# Exercise details
Give the data below again, word for word.

# Data in this exercise
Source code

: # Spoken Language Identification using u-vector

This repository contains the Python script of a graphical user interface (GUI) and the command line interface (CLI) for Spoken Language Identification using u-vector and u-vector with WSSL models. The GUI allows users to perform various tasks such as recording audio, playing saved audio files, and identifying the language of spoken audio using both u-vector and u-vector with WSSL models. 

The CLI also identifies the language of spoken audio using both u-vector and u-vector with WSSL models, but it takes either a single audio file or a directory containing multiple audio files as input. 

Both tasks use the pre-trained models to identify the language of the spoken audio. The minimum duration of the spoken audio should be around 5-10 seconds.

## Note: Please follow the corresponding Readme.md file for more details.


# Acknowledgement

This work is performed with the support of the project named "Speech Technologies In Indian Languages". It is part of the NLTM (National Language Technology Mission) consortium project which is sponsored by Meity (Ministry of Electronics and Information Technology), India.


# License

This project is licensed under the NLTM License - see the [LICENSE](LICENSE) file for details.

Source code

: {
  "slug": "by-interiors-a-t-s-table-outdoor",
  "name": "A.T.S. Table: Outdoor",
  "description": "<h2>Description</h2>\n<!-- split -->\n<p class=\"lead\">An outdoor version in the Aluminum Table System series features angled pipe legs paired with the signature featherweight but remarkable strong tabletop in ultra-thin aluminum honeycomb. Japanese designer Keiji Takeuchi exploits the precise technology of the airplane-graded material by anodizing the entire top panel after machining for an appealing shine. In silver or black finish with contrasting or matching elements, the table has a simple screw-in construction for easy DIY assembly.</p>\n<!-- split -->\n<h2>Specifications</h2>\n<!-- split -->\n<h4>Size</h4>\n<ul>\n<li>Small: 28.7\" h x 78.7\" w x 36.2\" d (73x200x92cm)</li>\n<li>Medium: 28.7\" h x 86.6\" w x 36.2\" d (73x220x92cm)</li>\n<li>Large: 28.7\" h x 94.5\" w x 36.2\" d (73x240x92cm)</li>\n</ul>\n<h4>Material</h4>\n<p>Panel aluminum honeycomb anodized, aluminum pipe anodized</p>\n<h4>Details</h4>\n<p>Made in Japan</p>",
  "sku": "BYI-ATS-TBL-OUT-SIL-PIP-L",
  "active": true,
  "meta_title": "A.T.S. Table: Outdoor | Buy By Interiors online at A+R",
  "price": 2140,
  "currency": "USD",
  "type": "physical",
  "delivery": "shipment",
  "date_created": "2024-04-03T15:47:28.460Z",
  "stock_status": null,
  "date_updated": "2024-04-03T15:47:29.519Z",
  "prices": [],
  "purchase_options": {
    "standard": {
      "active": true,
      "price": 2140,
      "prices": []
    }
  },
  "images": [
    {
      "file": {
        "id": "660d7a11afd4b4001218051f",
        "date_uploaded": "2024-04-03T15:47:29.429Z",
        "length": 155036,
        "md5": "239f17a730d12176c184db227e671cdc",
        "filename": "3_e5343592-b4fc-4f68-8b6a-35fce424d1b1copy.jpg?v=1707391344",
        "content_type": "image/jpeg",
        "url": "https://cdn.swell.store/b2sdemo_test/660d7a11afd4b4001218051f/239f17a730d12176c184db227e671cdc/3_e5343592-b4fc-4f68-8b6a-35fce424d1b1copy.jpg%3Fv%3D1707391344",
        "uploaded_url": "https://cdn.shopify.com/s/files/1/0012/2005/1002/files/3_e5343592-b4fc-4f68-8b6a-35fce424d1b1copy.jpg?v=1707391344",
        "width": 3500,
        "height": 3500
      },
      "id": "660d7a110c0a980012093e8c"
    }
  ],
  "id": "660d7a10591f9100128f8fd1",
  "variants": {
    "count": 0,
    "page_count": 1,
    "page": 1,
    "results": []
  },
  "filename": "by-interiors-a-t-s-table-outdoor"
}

# Solution
Source code

: # Spoken Language Identification using u-vector

This repository contains the Python script of a graphical user interface (GUI) and the command line interface (CLI) for Spoken Language Identification using u-vector and u-vector with WSSL models. The GUI allows users to perform various tasks such as recording audio, playing saved audio files, and identifying the language of spoken audio using both u-vector and u-vector with WSSL models. 

The CLI also identifies the language of spoken audio using both u-vector and u-vector with WSSL models, but it takes either a single audio file or a directory containing multiple audio files as input. 

Both tasks use the pre-trained models to identify the language of the spoken audio. The minimum duration of the spoken audio should be around 5-10 seconds.

## Note: Please follow the corresponding Readme.md file for more details.


# Acknowledgement

This work is performed with the support of the project named "Speech Technologies In Indian Languages". It is part of the NLTM (National Language Technology Mission) consortium project which is sponsored by Meity (Ministry of Electronics and Information Technology), India.


# License

This project is licensed under the NLTM License - see the [LICENSE](LICENSE) file for details.

Source code

: {
  "slug": "by-interiors-a-t-s-table-outdoor",
  "name": "A.T.S. Table: Outdoor",
  "description": "<h2>Description</h2>\n<!-- split -->\n<p class=\"lead\">An outdoor version in the Aluminum Table System series features angled pipe legs paired with the signature featherweight but remarkable strong tabletop in ultra-thin aluminum honeycomb. Japanese designer Keiji Takeuchi exploits the precise technology of the airplane-graded material by anodizing the entire top panel after machining for an appealing shine. In silver or black finish with contrasting or matching elements, the table has a simple screw-in construction for easy DIY assembly.</p>\n<!-- split -->\n<h2>Specifications</h2>\n<!-- split -->\n<h4>Size</h4>\n<ul>\n<li>Small: 28.7\" h x 78.7\" w x 36.2\" d (73x200x92cm)</li>\n<li>Medium: 28.7\" h x 86.6\" w x 36.2\" d (73x220x92cm)</li>\n<li>Large: 28.7\" h x 94.5\" w x 36.2\" d (73x240x92cm)</li>\n</ul>\n<h4>Material</h4>\n<p>Panel aluminum honeycomb anodized, aluminum pipe anodized</p>\n<h4>Details</h4>\n<p>Made in Japan</p>",
  "sku": "BYI-ATS-TBL-OUT-SIL-PIP-L",
  "active": true,
  "meta_title": "A.T.S. Table: Outdoor | Buy By Interiors online at A+R",
  "price": 2140,
  "currency": "USD",
  "type": "physical",
  "delivery": "shipment",
  "date_created": "2024-04-03T15:47:28.460Z",
  "stock_status": null,
  "date_updated": "2024-04-03T15:47:29.519Z",
  "prices": [],
  "purchase_options": {
    "standard": {
      "active": true,
      "price": 2140,
      "prices": []
    }
  },
  "images": [
    {
      "file": {
        "id": "660d7a11afd4b4001218051f",
        "date_uploaded": "2024-04-03T15:47:29.429Z",
        "length": 155036,
        "md5": "239f17a730d12176c184db227e671cdc",
        "filename": "3_e5343592-b4fc-4f68-8b6a-35fce424d1b1copy.jpg?v=1707391344",
        "content_type": "image/jpeg",
        "url": "https://cdn.swell.store/b2sdemo_test/660d7a11afd4b4001218051f/239f17a730d12176c184db227e671cdc/3_e5343592-b4fc-4f68-8b6a-35fce424d1b1copy.jpg%3Fv%3D1707391344",
        "uploaded_url": "https://cdn.shopify.com/s/files/1/0012/2005/1002/files/3_e5343592-b4fc-4f68-8b6a-35fce424d1b1copy.jpg?v=1707391344",
        "width": 3500,
        "height": 3500
      },
      "id": "660d7a110c0a980012093e8c"
    }
  ],
  "id": "660d7a10591f9100128f8fd1",
  "variants": {
    "count": 0,
    "page_count": 1,
    "page": 1,
    "results": []
  },
  "filename": "by-interiors-a-t-s-table-outdoor"
}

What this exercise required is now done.